▶ Task description: Gather all lines in the data that hold the string "commit".

━━ Exercise data ━━

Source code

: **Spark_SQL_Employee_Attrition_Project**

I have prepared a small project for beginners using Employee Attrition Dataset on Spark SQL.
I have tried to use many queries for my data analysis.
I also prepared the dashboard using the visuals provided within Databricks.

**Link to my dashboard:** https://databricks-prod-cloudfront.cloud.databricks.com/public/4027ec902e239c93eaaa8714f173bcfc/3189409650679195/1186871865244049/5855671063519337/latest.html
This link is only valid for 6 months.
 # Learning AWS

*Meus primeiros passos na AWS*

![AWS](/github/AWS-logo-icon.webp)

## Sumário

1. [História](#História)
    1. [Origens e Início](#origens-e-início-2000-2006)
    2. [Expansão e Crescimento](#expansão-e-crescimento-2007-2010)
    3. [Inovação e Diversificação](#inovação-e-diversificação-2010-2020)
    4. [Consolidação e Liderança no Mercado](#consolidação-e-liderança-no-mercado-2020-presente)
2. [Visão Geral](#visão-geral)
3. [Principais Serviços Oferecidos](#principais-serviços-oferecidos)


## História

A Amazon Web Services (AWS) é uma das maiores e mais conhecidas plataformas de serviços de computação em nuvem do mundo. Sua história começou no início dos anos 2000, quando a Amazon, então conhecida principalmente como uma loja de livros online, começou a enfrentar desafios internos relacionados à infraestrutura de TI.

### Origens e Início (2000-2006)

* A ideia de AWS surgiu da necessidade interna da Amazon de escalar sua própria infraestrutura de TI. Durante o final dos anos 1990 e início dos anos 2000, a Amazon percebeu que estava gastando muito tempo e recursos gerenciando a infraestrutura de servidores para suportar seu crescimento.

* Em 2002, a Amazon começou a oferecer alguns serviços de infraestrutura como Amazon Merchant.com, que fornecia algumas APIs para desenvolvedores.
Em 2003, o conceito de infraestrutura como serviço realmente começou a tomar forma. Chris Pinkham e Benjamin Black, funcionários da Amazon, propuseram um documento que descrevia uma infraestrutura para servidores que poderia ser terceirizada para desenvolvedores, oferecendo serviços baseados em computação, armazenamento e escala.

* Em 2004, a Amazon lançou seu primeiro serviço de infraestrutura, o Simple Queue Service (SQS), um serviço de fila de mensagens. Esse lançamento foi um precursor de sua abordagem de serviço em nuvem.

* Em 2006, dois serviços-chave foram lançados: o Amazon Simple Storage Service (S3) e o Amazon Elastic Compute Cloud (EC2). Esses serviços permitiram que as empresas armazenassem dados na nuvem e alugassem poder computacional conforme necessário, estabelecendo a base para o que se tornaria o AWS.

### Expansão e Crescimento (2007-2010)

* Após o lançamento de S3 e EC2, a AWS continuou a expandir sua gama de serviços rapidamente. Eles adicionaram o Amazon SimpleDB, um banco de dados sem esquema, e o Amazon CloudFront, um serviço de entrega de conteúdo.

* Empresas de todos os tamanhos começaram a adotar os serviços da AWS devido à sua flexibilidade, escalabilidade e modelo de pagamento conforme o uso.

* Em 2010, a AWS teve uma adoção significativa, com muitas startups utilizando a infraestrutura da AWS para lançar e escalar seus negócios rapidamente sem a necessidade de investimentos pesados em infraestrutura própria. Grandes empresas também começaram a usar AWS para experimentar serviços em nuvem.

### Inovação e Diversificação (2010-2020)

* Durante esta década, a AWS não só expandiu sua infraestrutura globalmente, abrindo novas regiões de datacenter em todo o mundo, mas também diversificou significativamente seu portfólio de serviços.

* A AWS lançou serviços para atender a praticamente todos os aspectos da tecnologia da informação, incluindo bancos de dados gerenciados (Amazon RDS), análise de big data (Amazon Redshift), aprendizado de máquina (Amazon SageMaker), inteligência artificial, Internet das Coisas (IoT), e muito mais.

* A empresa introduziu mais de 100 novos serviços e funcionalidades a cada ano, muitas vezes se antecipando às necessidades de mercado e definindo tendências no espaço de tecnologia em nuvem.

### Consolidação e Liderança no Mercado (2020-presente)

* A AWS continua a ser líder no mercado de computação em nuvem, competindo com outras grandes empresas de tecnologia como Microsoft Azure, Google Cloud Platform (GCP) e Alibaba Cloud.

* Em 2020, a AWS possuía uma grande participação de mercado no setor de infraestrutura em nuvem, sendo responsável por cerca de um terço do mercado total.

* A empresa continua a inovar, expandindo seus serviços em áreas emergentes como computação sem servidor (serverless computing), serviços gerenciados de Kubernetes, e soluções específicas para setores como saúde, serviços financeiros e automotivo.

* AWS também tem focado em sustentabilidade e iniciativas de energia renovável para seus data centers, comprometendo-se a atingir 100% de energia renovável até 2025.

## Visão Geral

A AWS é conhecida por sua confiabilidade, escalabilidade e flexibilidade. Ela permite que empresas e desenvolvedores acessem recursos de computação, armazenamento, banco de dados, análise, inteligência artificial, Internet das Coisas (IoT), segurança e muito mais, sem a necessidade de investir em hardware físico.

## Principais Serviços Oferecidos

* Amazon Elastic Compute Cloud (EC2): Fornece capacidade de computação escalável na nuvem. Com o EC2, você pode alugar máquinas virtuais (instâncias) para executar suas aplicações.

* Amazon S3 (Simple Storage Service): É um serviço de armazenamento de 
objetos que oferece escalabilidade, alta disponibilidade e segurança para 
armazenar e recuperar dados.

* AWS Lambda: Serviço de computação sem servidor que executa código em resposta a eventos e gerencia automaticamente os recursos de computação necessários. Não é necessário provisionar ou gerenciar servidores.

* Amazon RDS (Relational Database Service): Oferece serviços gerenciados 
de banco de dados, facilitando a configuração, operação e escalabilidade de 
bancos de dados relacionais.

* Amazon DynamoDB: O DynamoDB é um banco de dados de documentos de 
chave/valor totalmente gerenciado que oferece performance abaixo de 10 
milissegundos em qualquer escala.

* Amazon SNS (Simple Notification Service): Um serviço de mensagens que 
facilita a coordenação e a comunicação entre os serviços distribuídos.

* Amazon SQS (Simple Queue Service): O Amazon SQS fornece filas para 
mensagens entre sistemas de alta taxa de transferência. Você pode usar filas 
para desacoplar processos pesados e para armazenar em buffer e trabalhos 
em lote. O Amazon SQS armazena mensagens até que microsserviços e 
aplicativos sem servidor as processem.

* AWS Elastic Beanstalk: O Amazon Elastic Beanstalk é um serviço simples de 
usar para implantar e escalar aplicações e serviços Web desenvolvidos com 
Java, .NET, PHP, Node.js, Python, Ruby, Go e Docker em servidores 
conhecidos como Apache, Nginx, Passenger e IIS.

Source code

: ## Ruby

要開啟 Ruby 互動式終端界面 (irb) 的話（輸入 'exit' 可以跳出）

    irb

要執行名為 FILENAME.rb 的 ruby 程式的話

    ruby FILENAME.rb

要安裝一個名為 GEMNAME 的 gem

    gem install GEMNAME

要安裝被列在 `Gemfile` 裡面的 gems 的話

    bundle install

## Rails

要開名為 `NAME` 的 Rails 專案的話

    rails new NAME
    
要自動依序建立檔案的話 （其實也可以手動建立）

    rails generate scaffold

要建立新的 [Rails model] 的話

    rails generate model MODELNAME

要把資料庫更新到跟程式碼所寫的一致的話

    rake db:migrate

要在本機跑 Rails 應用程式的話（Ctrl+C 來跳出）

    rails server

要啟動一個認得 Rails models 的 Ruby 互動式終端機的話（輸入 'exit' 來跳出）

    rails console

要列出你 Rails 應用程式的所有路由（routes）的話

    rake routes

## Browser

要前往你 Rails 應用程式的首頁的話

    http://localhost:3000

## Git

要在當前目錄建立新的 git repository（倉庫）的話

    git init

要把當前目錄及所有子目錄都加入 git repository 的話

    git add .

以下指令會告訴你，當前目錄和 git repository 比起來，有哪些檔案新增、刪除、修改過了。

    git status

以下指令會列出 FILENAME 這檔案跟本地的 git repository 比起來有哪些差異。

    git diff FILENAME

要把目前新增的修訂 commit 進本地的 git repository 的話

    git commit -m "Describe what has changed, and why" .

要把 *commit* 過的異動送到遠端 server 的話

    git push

━━━

▶ Solution:
要把目前新增的修訂 commit 進本地的 git repository 的話
    git commit -m "Describe what has changed, and why" .
要把 *commit* 過的異動送到遠端 server 的話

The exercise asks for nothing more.